JAMES MAINA GITHIOMI v REPUBLIC [2010] KEHC 3581 (KLR)
Full Case Text
REPUBLIC OF KENYA
IN THE HIGH COURT OF KENYA
AT NYERI
Criminal Appeal 323 of 2008
JAMES MAINA GITHIOMI….……………….APPELLANT
Versus
REPUBLIC…..…....................................RESPONDENT
(Appeal from the original conviction and sentence of the Senior Resident Magistrate’s Court
at Karatina in SRMCR.317 of 2007 by L. MBUGUA - SRM)
J U D G M E N T
The appellant was initially charged with the offence of attempted robbery with violence contrary to Section 297 (2) of the Penal Code. It was alleged in the charge sheet that the appellant on 12th day of March, 2007 at Njathaini village in Nyeri District of the Central Province while being armed with a metal rod attempted to rob one Joseph Muriithi Mahu of one mobile phone make Motorolla C113 valued at Ksh.2000/= and at or immediately before or immediately after such attempt used actual violence to the said Joseph Murithi Mahu. The appellant too faced a charge of causing grievous harm contrary to section 234 of the Penal Code. Particulars being that on the same date and place, he did cause grievous harm to Joseph Muriithi Mahu by breaking his right hand. In a bid to prove its case, the prosecution called a total of two witnesses. At the conclusion of the trial, the learned trial magistrate found that the offence disclosed on the evidence was attempted robbery contrary to Section 297 (1) of the Penal code and not attempted robbery with violence. She accordingly reduced the charge and sentenced the appellant to 7 years imprisonment. She also found the appellant guilty of the 2nd count of grievous harm and similarly sentenced him to 7 years imprisonment. The learned magistrate however made no mention as to whether the aforesaid sentences would run concurrently or consecutively meaning therefore that the sentences would effectively run consecutively.
The appellant was aggrieved by the conviction and sentence and consequently lodged this appeal.
When the appeal came up for hearing, the appellant abandoned his appeal on conviction and elected to pursue the appeal on sentence only. He submitted that the sentence meted out on him was harsh and excessive considering that he was a first offender. That further the trial magistrate should have ordered the sentence to run concurrently.
The state appeared through Mr. Makura learned senior state counsel who submitted that the sentence should have been ordered to run concurrently as the two offences arose from the same transaction.
In the case of GriffinVs Republic, (1981) KR 121, it was held that the first appellate court should not interfere with the sentence imposed by the trial court solely on the ground that it was heavy, unless it was also manifestly harsh and excessive. Similarly in the case of Wanjema Vs Republic (1971) EA 493 it was held:
“An appellate court should not interfere with the discretion which a trial court exercised as to sentence unless it is evident that it overlooked some material factors, took into account some immaterial factors, acted on wrong principle or the sentence is manifestly excessive in the circumstances of the case.”

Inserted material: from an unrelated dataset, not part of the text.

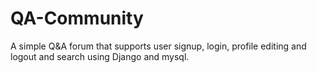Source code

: # QA-Community

A simple Q&A forum that supports user signup, login, profile editing and logout and search using Django and mysql.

The offences for which the appellant was convicted and sentenced carries maximum sentence of seven (7) years and life imprisonment respectively. The appellant was sentenced to the maximum sentence on the first count and a mere seven years imprisonment on the second count. On the face of it, the sentence do not appear to be manifestly excessive considering the fact that the appellant broke the complainant’s right arm. The learned trial magistrate advanced reasons why she felt such sentences were necessary and or appropriate. Perhaps the only omission committed by the learned magistrate was to fail to order that the sentences imposed as aforesaid should run concurrently. Afterall the two offences were committed in the same transaction.
As I have previously stated the sentence imposed appears on the face of it to be legal and not manifestly excessive considering the circumstances of the case. I would in the premises without altering the conviction and sentence nonetheless order that the sentence to run concurrently.
It is therefore the order of this court that the appeal on sentence succeeds to that limited extent. The appellant shall serve seven years imprisonment on each count. However the sentences shall run concurrently.
Orders accordingly.
Dated and delivered at Nyeri this 25th day of January, 2010.